Johan meninggalkan dwarf penjaga dan masuk kedalam kota. Saat masuk, bukannya terpukau karena melihat pemandangan dunia lain yang menyenangkan mata, malah sebaliknya.


"...dunia macam apa yang kumasuki?"


Pemandangan yang dia lihat adalah para ras yang berlalu-lalang, tubuh mereka ada yang berotot, tapi kurus. Wajah mereka juga lesu dan tidak punya semangat hidup. Pakaian yang dikenakan mereka sangat tidak enak dipandang dan banyak sobekan dimana-mana. Armor yang dikenakan oleh beberapa orang juga tidak dalam kondisi baik, banyak kerusakan dimana-mana, sangat tak pantas untuk dipakai. Senjata yang mereka gunakan juga tak baik.
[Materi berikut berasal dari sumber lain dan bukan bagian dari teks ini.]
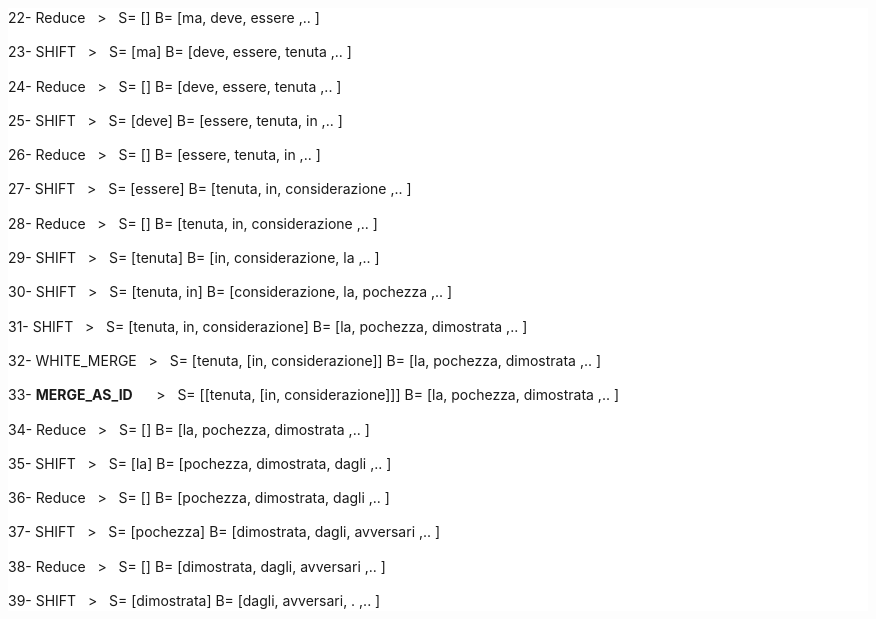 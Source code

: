 22- Reduce&nbsp;&nbsp;&nbsp;>&nbsp;&nbsp;&nbsp;S= []   B= [ma, deve, essere ,.. ]



23- SHIFT&nbsp;&nbsp;&nbsp;>&nbsp;&nbsp;&nbsp;S= [ma]   B= [deve, essere, tenuta ,.. ]



24- Reduce&nbsp;&nbsp;&nbsp;>&nbsp;&nbsp;&nbsp;S= []   B= [deve, essere, tenuta ,.. ]



25- SHIFT&nbsp;&nbsp;&nbsp;>&nbsp;&nbsp;&nbsp;S= [deve]   B= [essere, tenuta, in ,.. ]



26- Reduce&nbsp;&nbsp;&nbsp;>&nbsp;&nbsp;&nbsp;S= []   B= [essere, tenuta, in ,.. ]



27- SHIFT&nbsp;&nbsp;&nbsp;>&nbsp;&nbsp;&nbsp;S= [essere]   B= [tenuta, in, considerazione ,.. ]



28- Reduce&nbsp;&nbsp;&nbsp;>&nbsp;&nbsp;&nbsp;S= []   B= [tenuta, in, considerazione ,.. ]



29- SHIFT&nbsp;&nbsp;&nbsp;>&nbsp;&nbsp;&nbsp;S= [tenuta]   B= [in, considerazione, la ,.. ]



30- SHIFT&nbsp;&nbsp;&nbsp;>&nbsp;&nbsp;&nbsp;S= [tenuta, in]   B= [considerazione, la, pochezza ,.. ]



31- SHIFT&nbsp;&nbsp;&nbsp;>&nbsp;&nbsp;&nbsp;S= [tenuta, in, considerazione]   B= [la, pochezza, dimostrata ,.. ]



32- WHITE_MERGE&nbsp;&nbsp;&nbsp;>&nbsp;&nbsp;&nbsp;S= [tenuta, [in, considerazione]]   B= [la, pochezza, dimostrata ,.. ]



33- **MERGE_AS_ID**&nbsp;&nbsp;&nbsp;&nbsp;&nbsp;&nbsp;>&nbsp;&nbsp;&nbsp;S= [[tenuta, [in, considerazione]]]   B= [la, pochezza, dimostrata ,.. ]



34- Reduce&nbsp;&nbsp;&nbsp;>&nbsp;&nbsp;&nbsp;S= []   B= [la, pochezza, dimostrata ,.. ]



35- SHIFT&nbsp;&nbsp;&nbsp;>&nbsp;&nbsp;&nbsp;S= [la]   B= [pochezza, dimostrata, dagli ,.. ]



36- Reduce&nbsp;&nbsp;&nbsp;>&nbsp;&nbsp;&nbsp;S= []   B= [pochezza, dimostrata, dagli ,.. ]



37- SHIFT&nbsp;&nbsp;&nbsp;>&nbsp;&nbsp;&nbsp;S= [pochezza]   B= [dimostrata, dagli, avversari ,.. ]



38- Reduce&nbsp;&nbsp;&nbsp;>&nbsp;&nbsp;&nbsp;S= []   B= [dimostrata, dagli, avversari ,.. ]



39- SHIFT&nbsp;&nbsp;&nbsp;>&nbsp;&nbsp;&nbsp;S= [dimostrata]   B= [dagli, avversari, . ,.. ]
Selain itu, rumah para warga juga tidak baik dan seakan akan rubuh. Dan yang lebih parah lagi, ada banyak orang-orang kurus tak berdaya tertidur ditanah. Mereka sudah meninggal, tetapi tidak ada yang peduli, tidak ada yang mengubur mayat mereka. Mereka dibiarkan membusuk dengan sendirinya dan penuh serangga yang hinggap. Satu hal lagi yang mengganggu, tidak terlihat manusia diantara mereka. Ada elf, lycanthrope, dwarf, dark elf, gnome, halfling, dan ras lainnya. Tapi tidak terlihat manusia.


Johan jadi enggan untuk melangkah, tapi dia tetap berjalan maju. Tapi segera berhenti karena semua orang langsung menatap Johan dengan tatapan waspada dan menusuk.


'Ya ampun, kenapa aku harus kedunia seperti ini?' Katanya dalam hati, mencoba untuk bersikap normal. Sambil menahan perasaan tidak enak.